TASK STATEMENT >> Find the line with "如果您对 CryptoJS 有疑问，如果您想讨论新功能，或者您想为项目做出贡献，您可以访问" in the entries below, then reproduce it and every line after it down to and including the line with "### On the VS Code extension", exactly.

MATERIAL PROVIDED >>
++++++
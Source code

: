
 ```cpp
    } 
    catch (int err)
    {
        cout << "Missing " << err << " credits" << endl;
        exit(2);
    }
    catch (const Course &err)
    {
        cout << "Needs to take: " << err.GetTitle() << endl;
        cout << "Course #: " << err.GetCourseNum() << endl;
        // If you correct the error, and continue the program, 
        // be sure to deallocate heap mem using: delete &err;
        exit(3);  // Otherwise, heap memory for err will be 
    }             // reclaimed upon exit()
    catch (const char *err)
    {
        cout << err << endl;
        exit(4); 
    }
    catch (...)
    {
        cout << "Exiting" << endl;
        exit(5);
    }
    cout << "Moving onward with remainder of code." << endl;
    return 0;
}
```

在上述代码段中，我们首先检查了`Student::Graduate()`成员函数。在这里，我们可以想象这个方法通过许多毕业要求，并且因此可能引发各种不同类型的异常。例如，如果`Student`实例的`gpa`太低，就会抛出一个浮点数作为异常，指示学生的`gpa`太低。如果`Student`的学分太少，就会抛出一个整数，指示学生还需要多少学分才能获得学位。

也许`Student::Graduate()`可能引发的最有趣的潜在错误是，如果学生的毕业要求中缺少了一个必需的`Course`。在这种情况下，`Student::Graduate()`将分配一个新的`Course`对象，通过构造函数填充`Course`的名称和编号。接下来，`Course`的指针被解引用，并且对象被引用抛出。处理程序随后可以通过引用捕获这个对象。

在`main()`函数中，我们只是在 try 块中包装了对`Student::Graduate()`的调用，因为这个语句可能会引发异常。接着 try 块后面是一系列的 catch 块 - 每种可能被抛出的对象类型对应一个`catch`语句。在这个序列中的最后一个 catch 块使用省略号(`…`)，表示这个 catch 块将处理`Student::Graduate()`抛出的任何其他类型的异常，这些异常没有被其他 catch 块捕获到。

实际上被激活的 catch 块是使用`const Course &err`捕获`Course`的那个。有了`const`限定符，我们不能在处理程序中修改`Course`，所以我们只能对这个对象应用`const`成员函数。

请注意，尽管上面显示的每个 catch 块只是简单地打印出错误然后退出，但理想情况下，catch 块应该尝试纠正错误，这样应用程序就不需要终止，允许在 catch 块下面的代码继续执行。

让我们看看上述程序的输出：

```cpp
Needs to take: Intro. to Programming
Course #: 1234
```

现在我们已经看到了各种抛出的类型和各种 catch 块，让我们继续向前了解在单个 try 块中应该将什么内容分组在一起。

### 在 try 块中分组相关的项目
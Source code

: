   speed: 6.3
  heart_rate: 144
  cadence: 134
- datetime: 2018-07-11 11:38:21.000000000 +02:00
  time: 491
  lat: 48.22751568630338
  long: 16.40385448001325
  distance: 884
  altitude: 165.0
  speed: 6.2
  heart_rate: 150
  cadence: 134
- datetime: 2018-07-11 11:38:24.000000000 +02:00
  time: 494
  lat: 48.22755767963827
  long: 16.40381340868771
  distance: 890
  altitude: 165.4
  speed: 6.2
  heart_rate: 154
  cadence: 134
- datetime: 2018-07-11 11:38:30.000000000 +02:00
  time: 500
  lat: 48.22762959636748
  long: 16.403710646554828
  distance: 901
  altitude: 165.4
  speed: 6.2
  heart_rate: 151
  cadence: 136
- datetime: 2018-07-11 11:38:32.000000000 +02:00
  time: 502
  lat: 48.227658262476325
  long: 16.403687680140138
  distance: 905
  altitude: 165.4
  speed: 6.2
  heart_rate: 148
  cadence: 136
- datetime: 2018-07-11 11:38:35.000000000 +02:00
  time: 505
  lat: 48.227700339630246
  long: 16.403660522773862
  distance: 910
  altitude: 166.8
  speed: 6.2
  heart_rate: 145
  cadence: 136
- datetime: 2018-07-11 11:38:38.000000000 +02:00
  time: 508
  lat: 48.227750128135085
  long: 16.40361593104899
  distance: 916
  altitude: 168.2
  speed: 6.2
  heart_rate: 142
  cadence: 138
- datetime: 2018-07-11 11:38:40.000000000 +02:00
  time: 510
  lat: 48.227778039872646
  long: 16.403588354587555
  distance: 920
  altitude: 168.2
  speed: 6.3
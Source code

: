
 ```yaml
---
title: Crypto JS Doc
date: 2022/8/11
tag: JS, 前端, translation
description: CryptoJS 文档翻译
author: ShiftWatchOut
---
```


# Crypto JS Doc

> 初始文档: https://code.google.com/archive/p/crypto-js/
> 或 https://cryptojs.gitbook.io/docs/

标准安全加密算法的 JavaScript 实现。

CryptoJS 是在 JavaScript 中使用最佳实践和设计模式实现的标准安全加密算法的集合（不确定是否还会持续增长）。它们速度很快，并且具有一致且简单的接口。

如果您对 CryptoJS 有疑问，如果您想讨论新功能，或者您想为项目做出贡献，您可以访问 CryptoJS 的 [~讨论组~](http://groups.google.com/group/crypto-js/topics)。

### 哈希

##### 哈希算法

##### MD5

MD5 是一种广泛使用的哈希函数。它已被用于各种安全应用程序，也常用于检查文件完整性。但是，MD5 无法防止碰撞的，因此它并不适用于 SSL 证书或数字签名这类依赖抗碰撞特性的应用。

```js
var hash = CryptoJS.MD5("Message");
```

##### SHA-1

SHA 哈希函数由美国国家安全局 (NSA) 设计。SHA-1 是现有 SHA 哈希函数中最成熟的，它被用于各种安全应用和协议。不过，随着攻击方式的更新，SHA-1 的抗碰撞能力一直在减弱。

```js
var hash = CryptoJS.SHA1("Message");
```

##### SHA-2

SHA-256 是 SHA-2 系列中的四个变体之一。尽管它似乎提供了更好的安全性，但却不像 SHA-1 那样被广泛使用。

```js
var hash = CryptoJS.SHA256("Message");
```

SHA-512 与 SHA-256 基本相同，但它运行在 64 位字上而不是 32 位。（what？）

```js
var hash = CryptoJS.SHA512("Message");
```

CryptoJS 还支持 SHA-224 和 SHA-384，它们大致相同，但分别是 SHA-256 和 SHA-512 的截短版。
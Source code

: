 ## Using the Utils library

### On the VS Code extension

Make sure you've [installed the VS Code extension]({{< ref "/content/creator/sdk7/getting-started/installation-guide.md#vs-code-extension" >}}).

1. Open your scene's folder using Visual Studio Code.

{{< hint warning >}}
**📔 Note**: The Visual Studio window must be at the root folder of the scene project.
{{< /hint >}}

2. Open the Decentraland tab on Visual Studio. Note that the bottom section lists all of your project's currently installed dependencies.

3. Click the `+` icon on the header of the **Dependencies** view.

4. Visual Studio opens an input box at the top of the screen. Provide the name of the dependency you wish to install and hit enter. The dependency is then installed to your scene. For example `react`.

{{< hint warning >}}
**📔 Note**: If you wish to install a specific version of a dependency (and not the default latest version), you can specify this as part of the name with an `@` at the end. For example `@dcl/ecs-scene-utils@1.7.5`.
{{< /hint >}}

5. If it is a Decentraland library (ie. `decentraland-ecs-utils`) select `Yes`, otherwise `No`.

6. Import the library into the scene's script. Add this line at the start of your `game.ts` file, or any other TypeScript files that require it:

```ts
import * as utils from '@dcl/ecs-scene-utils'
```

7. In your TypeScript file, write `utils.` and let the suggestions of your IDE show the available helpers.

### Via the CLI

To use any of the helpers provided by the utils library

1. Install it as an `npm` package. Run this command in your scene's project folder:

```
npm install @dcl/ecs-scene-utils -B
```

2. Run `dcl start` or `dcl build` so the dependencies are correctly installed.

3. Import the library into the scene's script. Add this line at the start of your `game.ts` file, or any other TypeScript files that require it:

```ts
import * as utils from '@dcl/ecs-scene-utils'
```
++++++
RESULT BELOW >>
如果您对 CryptoJS 有疑问，如果您想讨论新功能，或者您想为项目做出贡献，您可以访问 CryptoJS 的 [~讨论组~](http://groups.google.com/group/crypto-js/topics)。

### 哈希

##### 哈希算法

##### MD5

MD5 是一种广泛使用的哈希函数。它已被用于各种安全应用程序，也常用于检查文件完整性。但是，MD5 无法防止碰撞的，因此它并不适用于 SSL 证书或数字签名这类依赖抗碰撞特性的应用。

```js
var hash = CryptoJS.MD5("Message");
```

##### SHA-1

SHA 哈希函数由美国国家安全局 (NSA) 设计。SHA-1 是现有 SHA 哈希函数中最成熟的，它被用于各种安全应用和协议。不过，随着攻击方式的更新，SHA-1 的抗碰撞能力一直在减弱。

```js
var hash = CryptoJS.SHA1("Message");
```

##### SHA-2

SHA-256 是 SHA-2 系列中的四个变体之一。尽管它似乎提供了更好的安全性，但却不像 SHA-1 那样被广泛使用。

```js
var hash = CryptoJS.SHA256("Message");
```

SHA-512 与 SHA-256 基本相同，但它运行在 64 位字上而不是 32 位。（what？）

```js
var hash = CryptoJS.SHA512("Message");
```

CryptoJS 还支持 SHA-224 和 SHA-384，它们大致相同，但分别是 SHA-256 和 SHA-512 的截短版。
Source code

: ## Using the Utils library

### On the VS Code extension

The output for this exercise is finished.